What the task requires: The entries shown next need to be written again word for word.

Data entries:
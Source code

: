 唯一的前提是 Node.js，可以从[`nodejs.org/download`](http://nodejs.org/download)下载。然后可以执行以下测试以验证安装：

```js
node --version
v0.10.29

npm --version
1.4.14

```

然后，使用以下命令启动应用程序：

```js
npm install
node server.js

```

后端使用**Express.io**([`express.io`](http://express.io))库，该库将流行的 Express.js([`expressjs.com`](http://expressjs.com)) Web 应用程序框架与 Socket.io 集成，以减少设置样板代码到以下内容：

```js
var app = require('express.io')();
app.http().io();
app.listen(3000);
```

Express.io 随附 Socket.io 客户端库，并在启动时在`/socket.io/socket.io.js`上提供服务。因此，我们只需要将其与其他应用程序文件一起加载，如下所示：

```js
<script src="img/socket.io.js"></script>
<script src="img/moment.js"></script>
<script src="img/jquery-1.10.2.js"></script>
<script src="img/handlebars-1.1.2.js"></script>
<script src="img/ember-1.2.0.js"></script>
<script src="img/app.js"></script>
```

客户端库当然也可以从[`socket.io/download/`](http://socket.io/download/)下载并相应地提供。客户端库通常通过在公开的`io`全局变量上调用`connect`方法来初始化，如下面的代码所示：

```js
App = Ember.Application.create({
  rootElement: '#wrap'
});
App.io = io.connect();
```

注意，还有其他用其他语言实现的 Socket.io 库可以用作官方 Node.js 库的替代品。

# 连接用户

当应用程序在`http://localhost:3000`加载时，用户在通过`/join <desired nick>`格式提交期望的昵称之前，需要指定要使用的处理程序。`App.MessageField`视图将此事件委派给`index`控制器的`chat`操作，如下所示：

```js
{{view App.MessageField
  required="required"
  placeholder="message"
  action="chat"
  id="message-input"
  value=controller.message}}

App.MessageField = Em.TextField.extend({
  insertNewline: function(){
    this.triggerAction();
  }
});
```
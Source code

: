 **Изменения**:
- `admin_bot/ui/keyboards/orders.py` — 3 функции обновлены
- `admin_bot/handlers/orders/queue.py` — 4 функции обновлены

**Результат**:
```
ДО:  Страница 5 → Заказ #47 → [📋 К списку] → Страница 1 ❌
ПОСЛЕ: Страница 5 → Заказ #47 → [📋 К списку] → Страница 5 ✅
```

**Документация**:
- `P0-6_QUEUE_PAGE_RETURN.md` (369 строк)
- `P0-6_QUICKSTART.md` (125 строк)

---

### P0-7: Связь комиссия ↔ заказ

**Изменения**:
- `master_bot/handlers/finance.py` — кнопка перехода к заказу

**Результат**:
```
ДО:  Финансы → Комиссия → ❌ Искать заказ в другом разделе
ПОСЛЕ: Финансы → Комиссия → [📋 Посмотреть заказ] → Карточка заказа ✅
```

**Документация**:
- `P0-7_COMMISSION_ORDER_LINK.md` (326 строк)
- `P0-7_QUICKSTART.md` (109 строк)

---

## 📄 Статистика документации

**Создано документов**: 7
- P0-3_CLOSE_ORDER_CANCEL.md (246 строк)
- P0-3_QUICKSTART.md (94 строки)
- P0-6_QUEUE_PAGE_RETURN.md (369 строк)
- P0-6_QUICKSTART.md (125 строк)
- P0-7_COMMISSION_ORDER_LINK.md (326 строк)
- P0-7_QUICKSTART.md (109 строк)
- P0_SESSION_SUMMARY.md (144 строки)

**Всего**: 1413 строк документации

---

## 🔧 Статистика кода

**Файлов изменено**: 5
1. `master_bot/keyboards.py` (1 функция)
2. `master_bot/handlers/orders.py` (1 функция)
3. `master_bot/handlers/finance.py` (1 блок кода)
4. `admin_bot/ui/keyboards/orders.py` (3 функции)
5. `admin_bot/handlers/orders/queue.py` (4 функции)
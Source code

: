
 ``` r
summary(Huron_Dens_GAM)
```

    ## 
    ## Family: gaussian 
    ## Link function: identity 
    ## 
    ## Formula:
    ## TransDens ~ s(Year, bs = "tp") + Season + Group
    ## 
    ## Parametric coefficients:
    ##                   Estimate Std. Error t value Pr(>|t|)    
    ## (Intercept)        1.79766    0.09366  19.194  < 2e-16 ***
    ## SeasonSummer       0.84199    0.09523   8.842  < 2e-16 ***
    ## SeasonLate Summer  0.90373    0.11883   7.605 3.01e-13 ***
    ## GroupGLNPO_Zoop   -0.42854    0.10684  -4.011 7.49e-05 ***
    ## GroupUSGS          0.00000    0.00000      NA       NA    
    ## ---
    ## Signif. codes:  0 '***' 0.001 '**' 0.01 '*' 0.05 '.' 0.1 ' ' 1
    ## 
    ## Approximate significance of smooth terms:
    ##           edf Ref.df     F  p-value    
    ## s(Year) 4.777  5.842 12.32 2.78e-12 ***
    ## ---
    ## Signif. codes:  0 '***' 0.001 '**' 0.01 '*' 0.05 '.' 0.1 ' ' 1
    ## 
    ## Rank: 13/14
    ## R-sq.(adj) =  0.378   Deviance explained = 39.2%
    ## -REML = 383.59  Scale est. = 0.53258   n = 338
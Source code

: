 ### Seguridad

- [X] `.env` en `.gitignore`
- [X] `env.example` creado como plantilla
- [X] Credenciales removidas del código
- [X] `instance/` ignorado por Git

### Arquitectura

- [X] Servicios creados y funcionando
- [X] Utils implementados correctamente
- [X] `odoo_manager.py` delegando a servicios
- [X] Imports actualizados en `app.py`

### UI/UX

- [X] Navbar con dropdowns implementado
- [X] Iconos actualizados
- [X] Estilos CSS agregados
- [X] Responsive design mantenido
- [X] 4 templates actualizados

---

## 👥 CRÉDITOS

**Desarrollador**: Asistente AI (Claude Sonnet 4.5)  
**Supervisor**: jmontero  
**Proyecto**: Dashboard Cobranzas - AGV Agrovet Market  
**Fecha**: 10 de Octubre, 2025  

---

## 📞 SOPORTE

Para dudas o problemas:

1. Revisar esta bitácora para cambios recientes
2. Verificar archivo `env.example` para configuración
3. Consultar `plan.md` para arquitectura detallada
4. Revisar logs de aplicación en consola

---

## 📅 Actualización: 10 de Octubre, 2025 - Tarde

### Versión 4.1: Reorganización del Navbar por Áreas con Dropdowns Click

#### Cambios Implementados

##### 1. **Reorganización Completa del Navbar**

Solution for this exercise:
Source code

: 唯一的前提是 Node.js，可以从[`nodejs.org/download`](http://nodejs.org/download)下载。然后可以执行以下测试以验证安装：

```js
node --version
v0.10.29

npm --version
1.4.14

```

然后，使用以下命令启动应用程序：

```js
npm install
node server.js

```

后端使用**Express.io**([`express.io`](http://express.io))库，该库将流行的 Express.js([`expressjs.com`](http://expressjs.com)) Web 应用程序框架与 Socket.io 集成，以减少设置样板代码到以下内容：

```js
var app = require('express.io')();
app.http().io();
app.listen(3000);
```

Express.io 随附 Socket.io 客户端库，并在启动时在`/socket.io/socket.io.js`上提供服务。因此，我们只需要将其与其他应用程序文件一起加载，如下所示：

```js
<script src="img/socket.io.js"></script>
<script src="img/moment.js"></script>
<script src="img/jquery-1.10.2.js"></script>
<script src="img/handlebars-1.1.2.js"></script>
<script src="img/ember-1.2.0.js"></script>
<script src="img/app.js"></script>
```

客户端库当然也可以从[`socket.io/download/`](http://socket.io/download/)下载并相应地提供。客户端库通常通过在公开的`io`全局变量上调用`connect`方法来初始化，如下面的代码所示：

```js
App = Ember.Application.create({
  rootElement: '#wrap'
});
App.io = io.connect();
```

注意，还有其他用其他语言实现的 Socket.io 库可以用作官方 Node.js 库的替代品。

# 连接用户

当应用程序在`http://localhost:3000`加载时，用户在通过`/join <desired nick>`格式提交期望的昵称之前，需要指定要使用的处理程序。`App.MessageField`视图将此事件委派给`index`控制器的`chat`操作，如下所示：

```js
{{view App.MessageField
  required="required"
  placeholder="message"
  action="chat"
  id="message-input"
  value=controller.message}}

App.MessageField = Em.TextField.extend({
  insertNewline: function(){
    this.triggerAction();
  }
});
```
Source code

: **Изменения**:
- `admin_bot/ui/keyboards/orders.py` — 3 функции обновлены
- `admin_bot/handlers/orders/queue.py` — 4 функции обновлены

**Результат**:
```
ДО:  Страница 5 → Заказ #47 → [📋 К списку] → Страница 1 ❌
ПОСЛЕ: Страница 5 → Заказ #47 → [📋 К списку] → Страница 5 ✅
```

**Документация**:
- `P0-6_QUEUE_PAGE_RETURN.md` (369 строк)
- `P0-6_QUICKSTART.md` (125 строк)

---

### P0-7: Связь комиссия ↔ заказ

**Изменения**:
- `master_bot/handlers/finance.py` — кнопка перехода к заказу

**Результат**:
```
ДО:  Финансы → Комиссия → ❌ Искать заказ в другом разделе
ПОСЛЕ: Финансы → Комиссия → [📋 Посмотреть заказ] → Карточка заказа ✅
```

**Документация**:
- `P0-7_COMMISSION_ORDER_LINK.md` (326 строк)
- `P0-7_QUICKSTART.md` (109 строк)

---

## 📄 Статистика документации

**Создано документов**: 7
- P0-3_CLOSE_ORDER_CANCEL.md (246 строк)
- P0-3_QUICKSTART.md (94 строки)
- P0-6_QUEUE_PAGE_RETURN.md (369 строк)
- P0-6_QUICKSTART.md (125 строк)
- P0-7_COMMISSION_ORDER_LINK.md (326 строк)
- P0-7_QUICKSTART.md (109 строк)
- P0_SESSION_SUMMARY.md (144 строки)

**Всего**: 1413 строк документации

---

## 🔧 Статистика кода

**Файлов изменено**: 5
1. `master_bot/keyboards.py` (1 функция)
2. `master_bot/handlers/orders.py` (1 функция)
3. `master_bot/handlers/finance.py` (1 блок кода)
4. `admin_bot/ui/keyboards/orders.py` (3 функции)
5. `admin_bot/handlers/orders/queue.py` (4 функции)
Source code

:
 ``` r
summary(Huron_Dens_GAM)
```

    ## 
    ## Family: gaussian 
    ## Link function: identity 
    ## 
    ## Formula:
    ## TransDens ~ s(Year, bs = "tp") + Season + Group
    ## 
    ## Parametric coefficients:
    ##                   Estimate Std. Error t value Pr(>|t|)    
    ## (Intercept)        1.79766    0.09366  19.194  < 2e-16 ***
    ## SeasonSummer       0.84199    0.09523   8.842  < 2e-16 ***
    ## SeasonLate Summer  0.90373    0.11883   7.605 3.01e-13 ***
    ## GroupGLNPO_Zoop   -0.42854    0.10684  -4.011 7.49e-05 ***
    ## GroupUSGS          0.00000    0.00000      NA       NA    
    ## ---
    ## Signif. codes:  0 '***' 0.001 '**' 0.01 '*' 0.05 '.' 0.1 ' ' 1
    ## 
    ## Approximate significance of smooth terms:
    ##           edf Ref.df     F  p-value    
    ## s(Year) 4.777  5.842 12.32 2.78e-12 ***
    ## ---
    ## Signif. codes:  0 '***' 0.001 '**' 0.01 '*' 0.05 '.' 0.1 ' ' 1
    ## 
    ## Rank: 13/14
    ## R-sq.(adj) =  0.378   Deviance explained = 39.2%
    ## -REML = 383.59  Scale est. = 0.53258   n = 338
Source code

: ### Seguridad

- [X] `.env` en `.gitignore`
- [X] `env.example` creado como plantilla
- [X] Credenciales removidas del código
- [X] `instance/` ignorado por Git

### Arquitectura

- [X] Servicios creados y funcionando
- [X] Utils implementados correctamente
- [X] `odoo_manager.py` delegando a servicios
- [X] Imports actualizados en `app.py`

### UI/UX

- [X] Navbar con dropdowns implementado
- [X] Iconos actualizados
- [X] Estilos CSS agregados
- [X] Responsive design mantenido
- [X] 4 templates actualizados

---

## 👥 CRÉDITOS

**Desarrollador**: Asistente AI (Claude Sonnet 4.5)  
**Supervisor**: jmontero  
**Proyecto**: Dashboard Cobranzas - AGV Agrovet Market  
**Fecha**: 10 de Octubre, 2025  

---

## 📞 SOPORTE

Para dudas o problemas:

1. Revisar esta bitácora para cambios recientes
2. Verificar archivo `env.example` para configuración
3. Consultar `plan.md` para arquitectura detallada
4. Revisar logs de aplicación en consola

---

## 📅 Actualización: 10 de Octubre, 2025 - Tarde

### Versión 4.1: Reorganización del Navbar por Áreas con Dropdowns Click

#### Cambios Implementados

##### 1. **Reorganización Completa del Navbar**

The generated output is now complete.